On 1/11/2018 12:05 AM, Bernd Fehling wrote:
This will nerver pass a Jepsen test and I call it _NOT_ thread safe.

I haven't looked into the code yet, to see if the queue is FIFO, otherwise
this would be stupid.

I was not thinking about order of operations when I said that the client was threadsafe. I meant that one client object can be used simultaneously by multiple threads without anything getting cross-contaminated within the program.

If you are absolutely reliant on operations happening in a precise order, such that a document could get indexed in one request and then replaced (or updated) with a later request, you should not use the concurrent client. You could define it with a single thread, but if you do that, then the concurrent client doesn't work any faster than the standard client.

When a concurrent client is built, it creates the specified number of processing threads. When updates are sent, they are added to an internal queue. The processing threads will handle requests from the queue as long as the queue is not empty.

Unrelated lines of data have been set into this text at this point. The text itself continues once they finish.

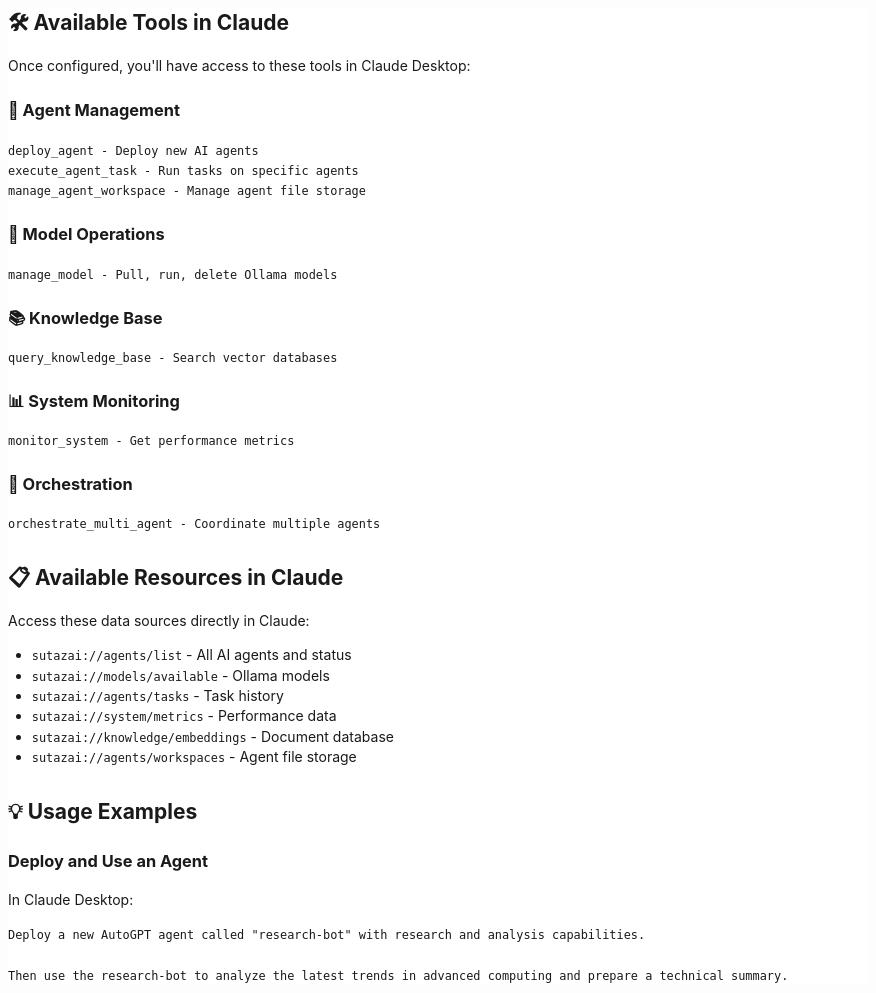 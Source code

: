 ## 🛠️ Available Tools in Claude

Once configured, you'll have access to these tools in Claude Desktop:

### 🤖 Agent Management
```
deploy_agent - Deploy new AI agents
execute_agent_task - Run tasks on specific agents  
manage_agent_workspace - Manage agent file storage
```

### 🧠 Model Operations  
```
manage_model - Pull, run, delete Ollama models
```

### 📚 Knowledge Base
```
query_knowledge_base - Search vector databases
```

### 📊 System Monitoring
```
monitor_system - Get performance metrics
```

### 🎯 Orchestration
```
orchestrate_multi_agent - Coordinate multiple agents
```

## 📋 Available Resources in Claude

Access these data sources directly in Claude:

- `sutazai://agents/list` - All AI agents and status
- `sutazai://models/available` - Ollama models  
- `sutazai://agents/tasks` - Task history
- `sutazai://system/metrics` - Performance data
- `sutazai://knowledge/embeddings` - Document database
- `sutazai://agents/workspaces` - Agent file storage

## 💡 Usage Examples

### Deploy and Use an Agent

In Claude Desktop:

```
Deploy a new AutoGPT agent called "research-bot" with research and analysis capabilities.

Then use the research-bot to analyze the latest trends in advanced computing and prepare a technical summary.
```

Those threads will process the requests they have been assigned simultaneously. Although I'm sure that each thread pulls requests off the queue in a FIFO manner, I have a scenario for you to consider. This scenario is not just an intellectual exercise, it is the kind of thing that can easily happen in the wild.

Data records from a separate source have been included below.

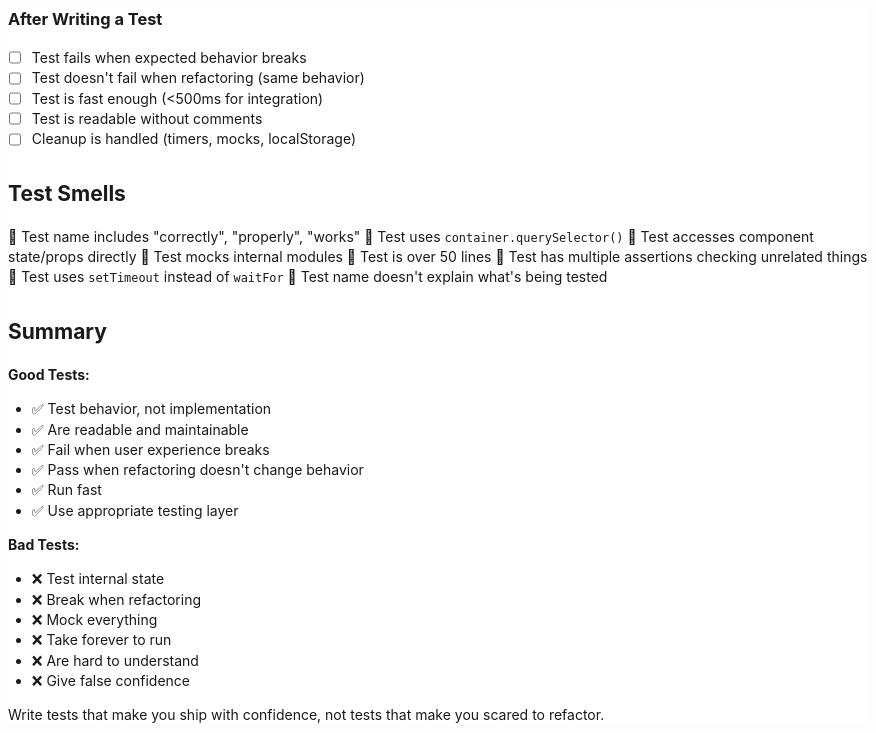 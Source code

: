 ### After Writing a Test

- [ ] Test fails when expected behavior breaks
- [ ] Test doesn't fail when refactoring (same behavior)
- [ ] Test is fast enough (<500ms for integration)
- [ ] Test is readable without comments
- [ ] Cleanup is handled (timers, mocks, localStorage)

## Test Smells

🚩 Test name includes "correctly", "properly", "works"
🚩 Test uses `container.querySelector()`
🚩 Test accesses component state/props directly
🚩 Test mocks internal modules
🚩 Test is over 50 lines
🚩 Test has multiple assertions checking unrelated things
🚩 Test uses `setTimeout` instead of `waitFor`
🚩 Test name doesn't explain what's being tested

## Summary

**Good Tests:**
- ✅ Test behavior, not implementation
- ✅ Are readable and maintainable
- ✅ Fail when user experience breaks
- ✅ Pass when refactoring doesn't change behavior
- ✅ Run fast
- ✅ Use appropriate testing layer

**Bad Tests:**
- ❌ Test internal state
- ❌ Break when refactoring
- ❌ Mock everything
- ❌ Take forever to run
- ❌ Are hard to understand
- ❌ Give false confidence

Write tests that make you ship with confidence, not tests that make you scared to refactor.
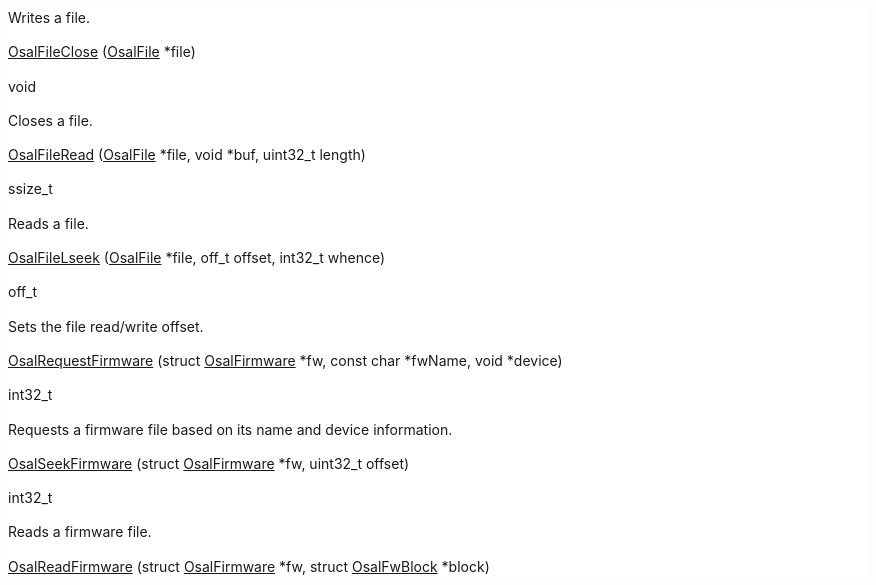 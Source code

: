 <p id="p1305207445165623"><a name="p1305207445165623"></a><a name="p1305207445165623"></a>Writes a file. </p>
</td>
</tr>
<tr id="row525050317165623"><td class="cellrowborder" valign="top" width="50%" headers="mcps1.1.3.1.1 "><p id="p751545830165623"><a name="p751545830165623"></a><a name="p751545830165623"></a><a href="OSAL.md#ga8786ab2baa8669e79173ab7ab47d67bb">OsalFileClose</a> (<a href="OsalFile.md">OsalFile</a> *file)</p>
</td>
<td class="cellrowborder" valign="top" width="50%" headers="mcps1.1.3.1.2 "><p id="p189432320165623"><a name="p189432320165623"></a><a name="p189432320165623"></a>void </p>
<p id="p949547366165623"><a name="p949547366165623"></a><a name="p949547366165623"></a>Closes a file. </p>
</td>
</tr>
<tr id="row1258993050165623"><td class="cellrowborder" valign="top" width="50%" headers="mcps1.1.3.1.1 "><p id="p585311026165623"><a name="p585311026165623"></a><a name="p585311026165623"></a><a href="OSAL.md#gac8ebc8dc4b9ce9725875868f69fd17a8">OsalFileRead</a> (<a href="OsalFile.md">OsalFile</a> *file, void *buf, uint32_t length)</p>
</td>
<td class="cellrowborder" valign="top" width="50%" headers="mcps1.1.3.1.2 "><p id="p587585700165623"><a name="p587585700165623"></a><a name="p587585700165623"></a>ssize_t </p>
<p id="p1078898477165623"><a name="p1078898477165623"></a><a name="p1078898477165623"></a>Reads a file. </p>
</td>
</tr>
<tr id="row1239507285165623"><td class="cellrowborder" valign="top" width="50%" headers="mcps1.1.3.1.1 "><p id="p1075739403165623"><a name="p1075739403165623"></a><a name="p1075739403165623"></a><a href="OSAL.md#gaada4d66f4bb789bb4113e4084da6dea2">OsalFileLseek</a> (<a href="OsalFile.md">OsalFile</a> *file, off_t offset, int32_t whence)</p>
</td>
<td class="cellrowborder" valign="top" width="50%" headers="mcps1.1.3.1.2 "><p id="p289852413165623"><a name="p289852413165623"></a><a name="p289852413165623"></a>off_t </p>
<p id="p2030230269165623"><a name="p2030230269165623"></a><a name="p2030230269165623"></a>Sets the file read/write offset. </p>
</td>
</tr>
<tr id="row39559292165623"><td class="cellrowborder" valign="top" width="50%" headers="mcps1.1.3.1.1 "><p id="p1699545947165623"><a name="p1699545947165623"></a><a name="p1699545947165623"></a><a href="OSAL.md#ga428b9de7fb95a20ab9e25b47a7d4272c">OsalRequestFirmware</a> (struct <a href="OsalFirmware.md">OsalFirmware</a> *fw, const char *fwName, void *device)</p>
</td>
<td class="cellrowborder" valign="top" width="50%" headers="mcps1.1.3.1.2 "><p id="p902566450165623"><a name="p902566450165623"></a><a name="p902566450165623"></a>int32_t </p>
<p id="p1240728068165623"><a name="p1240728068165623"></a><a name="p1240728068165623"></a>Requests a firmware file based on its name and device information. </p>
</td>
</tr>
<tr id="row1173387980165623"><td class="cellrowborder" valign="top" width="50%" headers="mcps1.1.3.1.1 "><p id="p139468609165623"><a name="p139468609165623"></a><a name="p139468609165623"></a><a href="OSAL.md#ga41ae4dade9246f3b30efd276cbd43474">OsalSeekFirmware</a> (struct <a href="OsalFirmware.md">OsalFirmware</a> *fw, uint32_t offset)</p>
</td>
<td class="cellrowborder" valign="top" width="50%" headers="mcps1.1.3.1.2 "><p id="p1185000782165623"><a name="p1185000782165623"></a><a name="p1185000782165623"></a>int32_t </p>
<p id="p1811528942165623"><a name="p1811528942165623"></a><a name="p1811528942165623"></a>Reads a firmware file. </p>
</td>
</tr>
<tr id="row1957894827165623"><td class="cellrowborder" valign="top" width="50%" headers="mcps1.1.3.1.1 "><p id="p1330895993165623"><a name="p1330895993165623"></a><a name="p1330895993165623"></a><a href="OSAL.md#ga2b721d36c177786841cd05cecdb01034">OsalReadFirmware</a> (struct <a href="OsalFirmware.md">OsalFirmware</a> *fw, struct <a href="OsalFwBlock.md">OsalFwBlock</a> *block)</p>
</td> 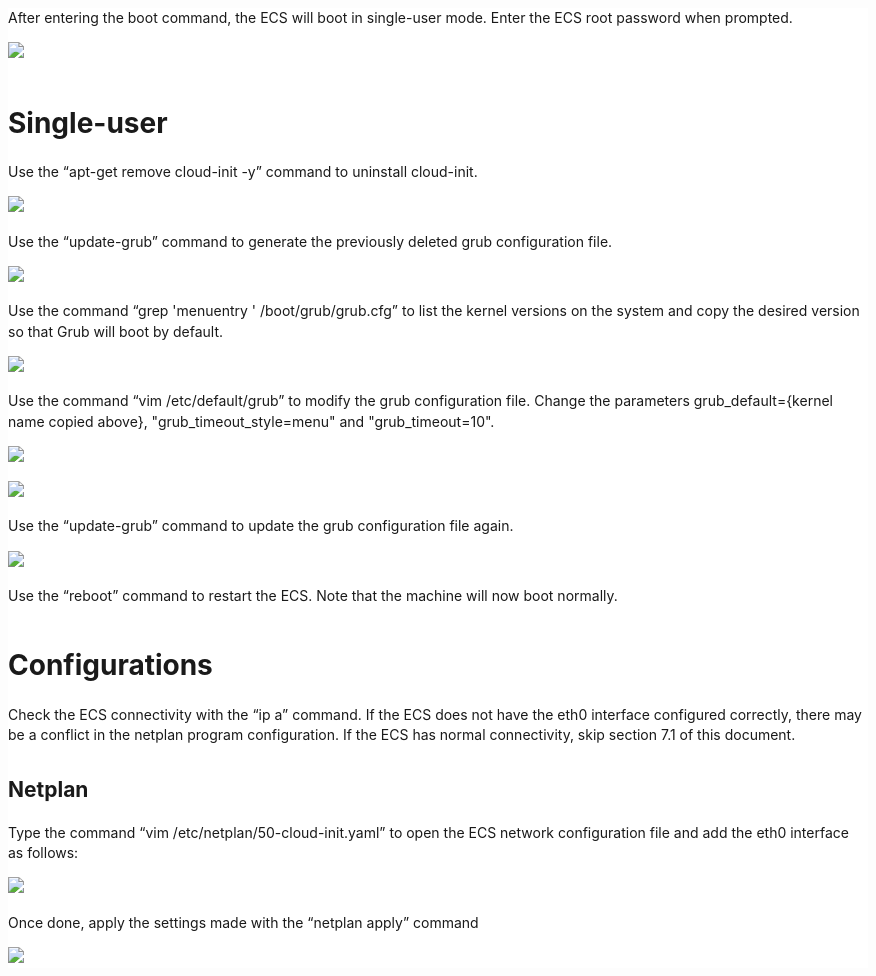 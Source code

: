 After entering the boot command, the ECS will boot in
single-user mode. Enter the ECS root password when prompted.

![](/huaweicloud-knowledge-base/assets/images/migration/sms/bricked-ecs-after-migration/image21.png)

# Single-user

Use the “apt-get remove cloud-init -y” command to uninstall
cloud-init.

![](/huaweicloud-knowledge-base/assets/images/migration/sms/bricked-ecs-after-migration/image22.png)

Use the “update-grub” command to generate the previously deleted grub configuration file.

![](/huaweicloud-knowledge-base/assets/images/migration/sms/bricked-ecs-after-migration/image23.png)

Use the command “grep 'menuentry ' /boot/grub/grub.cfg” to list the kernel versions on the system and copy the desired version so that Grub will boot by default.

![](/huaweicloud-knowledge-base/assets/images/migration/sms/bricked-ecs-after-migration/image24.png)

Use the command “vim /etc/default/grub” to modify the grub configuration file. Change the parameters grub_default={kernel name copied above}, "grub_timeout_style=menu" and "grub_timeout=10".

![](/huaweicloud-knowledge-base/assets/images/migration/sms/bricked-ecs-after-migration/image25.png)

![](/huaweicloud-knowledge-base/assets/images/migration/sms/bricked-ecs-after-migration/image26.png)

Use the “update-grub” command to update the grub configuration file again.

![](/huaweicloud-knowledge-base/assets/images/migration/sms/bricked-ecs-after-migration/image23.png)

Use the “reboot” command to restart the ECS. Note that the machine will now boot normally.

# Configurations

Check the ECS connectivity with the “ip a” command. If the ECS does not have the eth0 interface configured correctly, there may be a conflict in the netplan program configuration. If the ECS has normal connectivity, skip section 7.1 of this document. 

## **Netplan**

Type the command “vim /etc/netplan/50-cloud-init.yaml” to open the ECS network configuration file and add the eth0 interface as follows:

![](/huaweicloud-knowledge-base/assets/images/migration/sms/bricked-ecs-after-migration/image27.png)

Once done, apply the settings made with the “netplan
apply” command

![](/huaweicloud-knowledge-base/assets/images/migration/sms/bricked-ecs-after-migration/image28.png)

Let's say that when document X is initially indexed, it is at position 997 in a batch of 1000 documents. Then two update requests later, the new version of document X is at position 2 in another batch of 1000 documents.

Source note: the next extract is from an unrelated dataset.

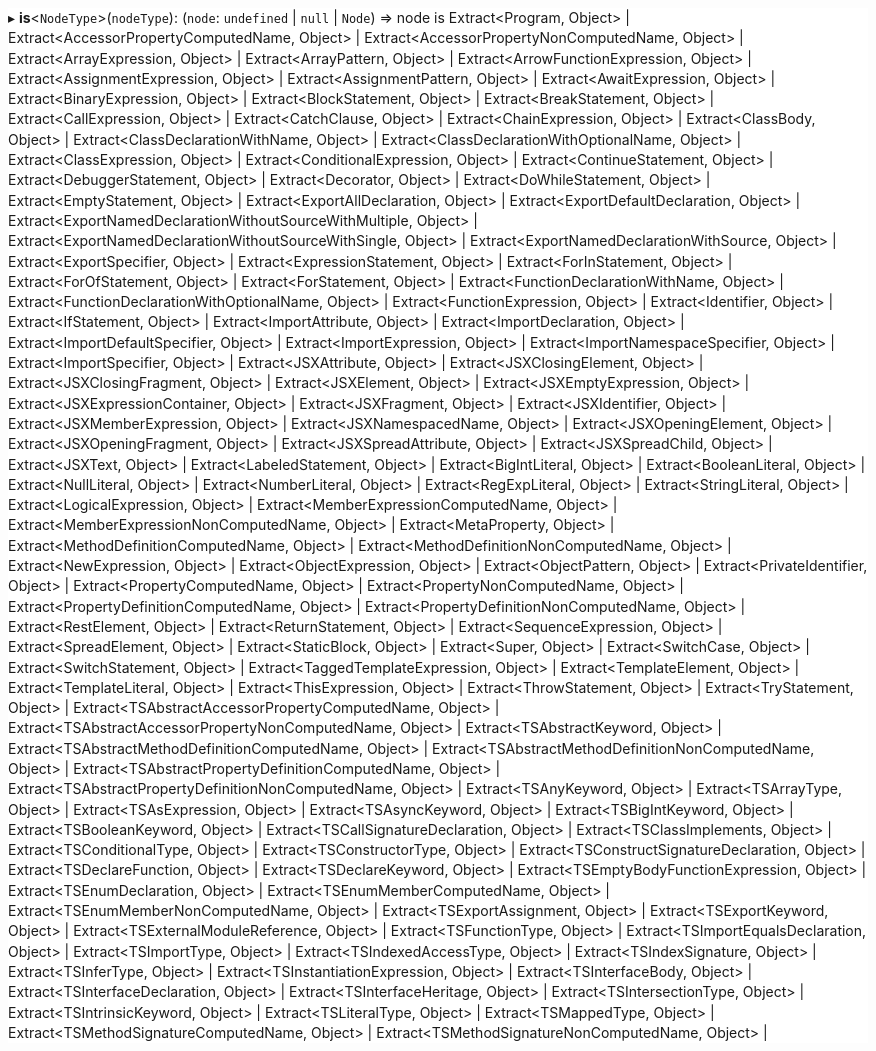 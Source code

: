 ▸ **is**\<`NodeType`\>(`nodeType`): (`node`: `undefined` \| `null` \| `Node`) => node is Extract\<Program, Object\> \| Extract\<AccessorPropertyComputedName, Object\> \| Extract\<AccessorPropertyNonComputedName, Object\> \| Extract\<ArrayExpression, Object\> \| Extract\<ArrayPattern, Object\> \| Extract\<ArrowFunctionExpression, Object\> \| Extract\<AssignmentExpression, Object\> \| Extract\<AssignmentPattern, Object\> \| Extract\<AwaitExpression, Object\> \| Extract\<BinaryExpression, Object\> \| Extract\<BlockStatement, Object\> \| Extract\<BreakStatement, Object\> \| Extract\<CallExpression, Object\> \| Extract\<CatchClause, Object\> \| Extract\<ChainExpression, Object\> \| Extract\<ClassBody, Object\> \| Extract\<ClassDeclarationWithName, Object\> \| Extract\<ClassDeclarationWithOptionalName, Object\> \| Extract\<ClassExpression, Object\> \| Extract\<ConditionalExpression, Object\> \| Extract\<ContinueStatement, Object\> \| Extract\<DebuggerStatement, Object\> \| Extract\<Decorator, Object\> \| Extract\<DoWhileStatement, Object\> \| Extract\<EmptyStatement, Object\> \| Extract\<ExportAllDeclaration, Object\> \| Extract\<ExportDefaultDeclaration, Object\> \| Extract\<ExportNamedDeclarationWithoutSourceWithMultiple, Object\> \| Extract\<ExportNamedDeclarationWithoutSourceWithSingle, Object\> \| Extract\<ExportNamedDeclarationWithSource, Object\> \| Extract\<ExportSpecifier, Object\> \| Extract\<ExpressionStatement, Object\> \| Extract\<ForInStatement, Object\> \| Extract\<ForOfStatement, Object\> \| Extract\<ForStatement, Object\> \| Extract\<FunctionDeclarationWithName, Object\> \| Extract\<FunctionDeclarationWithOptionalName, Object\> \| Extract\<FunctionExpression, Object\> \| Extract\<Identifier, Object\> \| Extract\<IfStatement, Object\> \| Extract\<ImportAttribute, Object\> \| Extract\<ImportDeclaration, Object\> \| Extract\<ImportDefaultSpecifier, Object\> \| Extract\<ImportExpression, Object\> \| Extract\<ImportNamespaceSpecifier, Object\> \| Extract\<ImportSpecifier, Object\> \| Extract\<JSXAttribute, Object\> \| Extract\<JSXClosingElement, Object\> \| Extract\<JSXClosingFragment, Object\> \| Extract\<JSXElement, Object\> \| Extract\<JSXEmptyExpression, Object\> \| Extract\<JSXExpressionContainer, Object\> \| Extract\<JSXFragment, Object\> \| Extract\<JSXIdentifier, Object\> \| Extract\<JSXMemberExpression, Object\> \| Extract\<JSXNamespacedName, Object\> \| Extract\<JSXOpeningElement, Object\> \| Extract\<JSXOpeningFragment, Object\> \| Extract\<JSXSpreadAttribute, Object\> \| Extract\<JSXSpreadChild, Object\> \| Extract\<JSXText, Object\> \| Extract\<LabeledStatement, Object\> \| Extract\<BigIntLiteral, Object\> \| Extract\<BooleanLiteral, Object\> \| Extract\<NullLiteral, Object\> \| Extract\<NumberLiteral, Object\> \| Extract\<RegExpLiteral, Object\> \| Extract\<StringLiteral, Object\> \| Extract\<LogicalExpression, Object\> \| Extract\<MemberExpressionComputedName, Object\> \| Extract\<MemberExpressionNonComputedName, Object\> \| Extract\<MetaProperty, Object\> \| Extract\<MethodDefinitionComputedName, Object\> \| Extract\<MethodDefinitionNonComputedName, Object\> \| Extract\<NewExpression, Object\> \| Extract\<ObjectExpression, Object\> \| Extract\<ObjectPattern, Object\> \| Extract\<PrivateIdentifier, Object\> \| Extract\<PropertyComputedName, Object\> \| Extract\<PropertyNonComputedName, Object\> \| Extract\<PropertyDefinitionComputedName, Object\> \| Extract\<PropertyDefinitionNonComputedName, Object\> \| Extract\<RestElement, Object\> \| Extract\<ReturnStatement, Object\> \| Extract\<SequenceExpression, Object\> \| Extract\<SpreadElement, Object\> \| Extract\<StaticBlock, Object\> \| Extract\<Super, Object\> \| Extract\<SwitchCase, Object\> \| Extract\<SwitchStatement, Object\> \| Extract\<TaggedTemplateExpression, Object\> \| Extract\<TemplateElement, Object\> \| Extract\<TemplateLiteral, Object\> \| Extract\<ThisExpression, Object\> \| Extract\<ThrowStatement, Object\> \| Extract\<TryStatement, Object\> \| Extract\<TSAbstractAccessorPropertyComputedName, Object\> \| Extract\<TSAbstractAccessorPropertyNonComputedName, Object\> \| Extract\<TSAbstractKeyword, Object\> \| Extract\<TSAbstractMethodDefinitionComputedName, Object\> \| Extract\<TSAbstractMethodDefinitionNonComputedName, Object\> \| Extract\<TSAbstractPropertyDefinitionComputedName, Object\> \| Extract\<TSAbstractPropertyDefinitionNonComputedName, Object\> \| Extract\<TSAnyKeyword, Object\> \| Extract\<TSArrayType, Object\> \| Extract\<TSAsExpression, Object\> \| Extract\<TSAsyncKeyword, Object\> \| Extract\<TSBigIntKeyword, Object\> \| Extract\<TSBooleanKeyword, Object\> \| Extract\<TSCallSignatureDeclaration, Object\> \| Extract\<TSClassImplements, Object\> \| Extract\<TSConditionalType, Object\> \| Extract\<TSConstructorType, Object\> \| Extract\<TSConstructSignatureDeclaration, Object\> \| Extract\<TSDeclareFunction, Object\> \| Extract\<TSDeclareKeyword, Object\> \| Extract\<TSEmptyBodyFunctionExpression, Object\> \| Extract\<TSEnumDeclaration, Object\> \| Extract\<TSEnumMemberComputedName, Object\> \| Extract\<TSEnumMemberNonComputedName, Object\> \| Extract\<TSExportAssignment, Object\> \| Extract\<TSExportKeyword, Object\> \| Extract\<TSExternalModuleReference, Object\> \| Extract\<TSFunctionType, Object\> \| Extract\<TSImportEqualsDeclaration, Object\> \| Extract\<TSImportType, Object\> \| Extract\<TSIndexedAccessType, Object\> \| Extract\<TSIndexSignature, Object\> \| Extract\<TSInferType, Object\> \| Extract\<TSInstantiationExpression, Object\> \| Extract\<TSInterfaceBody, Object\> \| Extract\<TSInterfaceDeclaration, Object\> \| Extract\<TSInterfaceHeritage, Object\> \| Extract\<TSIntersectionType, Object\> \| Extract\<TSIntrinsicKeyword, Object\> \| Extract\<TSLiteralType, Object\> \| Extract\<TSMappedType, Object\> \| Extract\<TSMethodSignatureComputedName, Object\> \| Extract\<TSMethodSignatureNonComputedName, Object\> \|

If there are at least three threads in the concurrent client, those update requests may begin execution at nearly the same time. In that situation, Solr is likely to index document X in the request added later before it indexes document X in the request added earlier, resulting in outdated information ending up in the index.

The same thing can happen even with a non-concurrent client when it is used in a multi-threaded manner.

Preserving order of operations cannot be guaranteed if there are multiple threads. It could be possible to add some VERY sophisticated synchronization capabilities, but writing code to do that would be very difficult, and it wouldn't be trivial to use either.